Lastly, it's crucial to emphasize the significance of health in migrant individuals as a means to extend healthcare rights to the entire population indiscriminately. The findings indicate a clear lack of healthcare protection for migrant individuals. This study not only provides theory supporting the professional practice of social work regarding exploring the health of migrants but also raises awareness among healthcare professionals. In other words, this qualitative study yields results that help identify social needs and barriers that hinder the exercise of the Right to Health within the healthcare system.

Therefore, the findings enable the visibility of the phenomenon of migrant individuals and their health from a social perspective, serving as a foundation for both Social Work and healthcare personnel involved in migrant health care.

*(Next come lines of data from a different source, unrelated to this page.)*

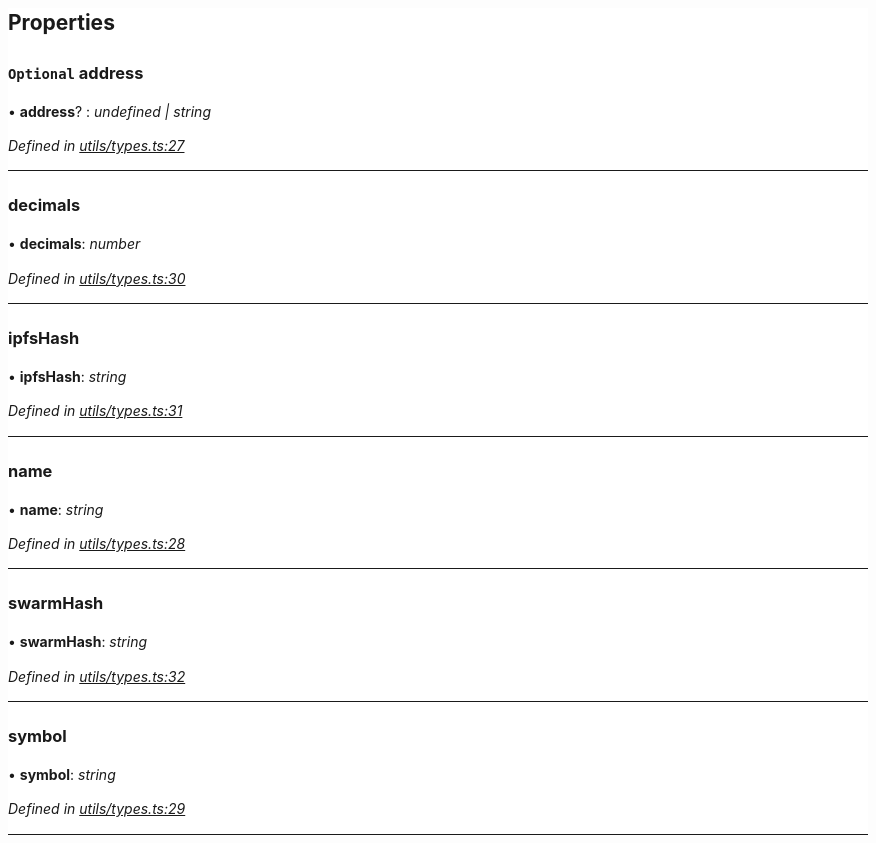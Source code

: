 ## Properties

### `Optional` address

• **address**? : *undefined | string*

*Defined in [utils/types.ts:27](https://github.com/0xProject/0x-monorepo/blob/61e50a1cd/packages/sol-compiler/src/utils/types.ts#L27)*

___

###  decimals

• **decimals**: *number*

*Defined in [utils/types.ts:30](https://github.com/0xProject/0x-monorepo/blob/61e50a1cd/packages/sol-compiler/src/utils/types.ts#L30)*

___

###  ipfsHash

• **ipfsHash**: *string*

*Defined in [utils/types.ts:31](https://github.com/0xProject/0x-monorepo/blob/61e50a1cd/packages/sol-compiler/src/utils/types.ts#L31)*

___

###  name

• **name**: *string*

*Defined in [utils/types.ts:28](https://github.com/0xProject/0x-monorepo/blob/61e50a1cd/packages/sol-compiler/src/utils/types.ts#L28)*

___

###  swarmHash

• **swarmHash**: *string*

*Defined in [utils/types.ts:32](https://github.com/0xProject/0x-monorepo/blob/61e50a1cd/packages/sol-compiler/src/utils/types.ts#L32)*

___

###  symbol

• **symbol**: *string*

*Defined in [utils/types.ts:29](https://github.com/0xProject/0x-monorepo/blob/61e50a1cd/packages/sol-compiler/src/utils/types.ts#L29)*

<hr />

Before concluding, it is important to highlight some limitations of this study. Challenges in researching with migrants lie in the difficulty of accessing the sample. The circumstances surrounding migration make it complicated to recruit migrant participants, and at times, establishing trust bonds with them and ensuring their participation in the study can be difficult.

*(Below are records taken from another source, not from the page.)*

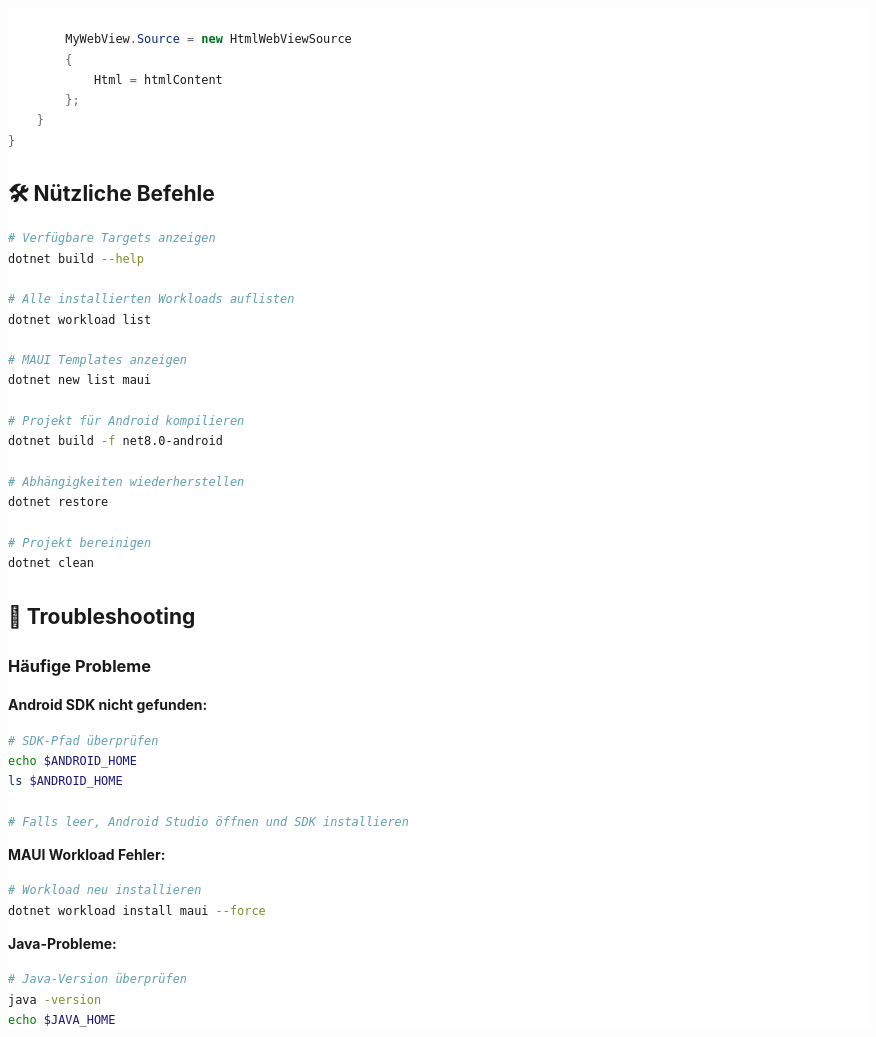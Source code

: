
 ```csharp
        
        MyWebView.Source = new HtmlWebViewSource 
        { 
            Html = htmlContent 
        };
    }
}
```

## 🛠️ Nützliche Befehle

```bash
# Verfügbare Targets anzeigen
dotnet build --help

# Alle installierten Workloads auflisten
dotnet workload list

# MAUI Templates anzeigen
dotnet new list maui

# Projekt für Android kompilieren
dotnet build -f net8.0-android

# Abhängigkeiten wiederherstellen
dotnet restore

# Projekt bereinigen
dotnet clean
```

## 🐛 Troubleshooting

### Häufige Probleme

**Android SDK nicht gefunden:**
```bash
# SDK-Pfad überprüfen
echo $ANDROID_HOME
ls $ANDROID_HOME

# Falls leer, Android Studio öffnen und SDK installieren
```

**MAUI Workload Fehler:**
```bash
# Workload neu installieren
dotnet workload install maui --force
```

**Java-Probleme:**
```bash
# Java-Version überprüfen
java -version
echo $JAVA_HOME
```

Consequently, the sample ends up being limited, and the results are extrapolatable only to a certain extent based on the sample size. Additionally, the role of institutions in accessing the sample limits the study's extension to other cities in Spain. Another significant limitation is the scarcity of studies on migrant health from the realm of social sciences, which constrains the development of an extensive theoretical framework. However, these limitations morph into opportunities to maintain the research line as a priority, given the necessity of providing scientific theory to the social phenomenon of migrant health.

Acknowledgments

We sincerely thank all the brave and generous individuals who participated in this study, hailing from various nationalities and residing in Spain. Their active participation and honesty have significantly enriched our understanding of the experiences and challenges they face in their daily lives. The diversity of perspectives and life experiences shared by each participant has been crucial to the depth and breadth of our findings. We are deeply grateful for their time, dedication, and the valuable contribution they have made to this research. The rest of the acknowledgments will be included in the manuscript after acceptance, to maintain anonymity.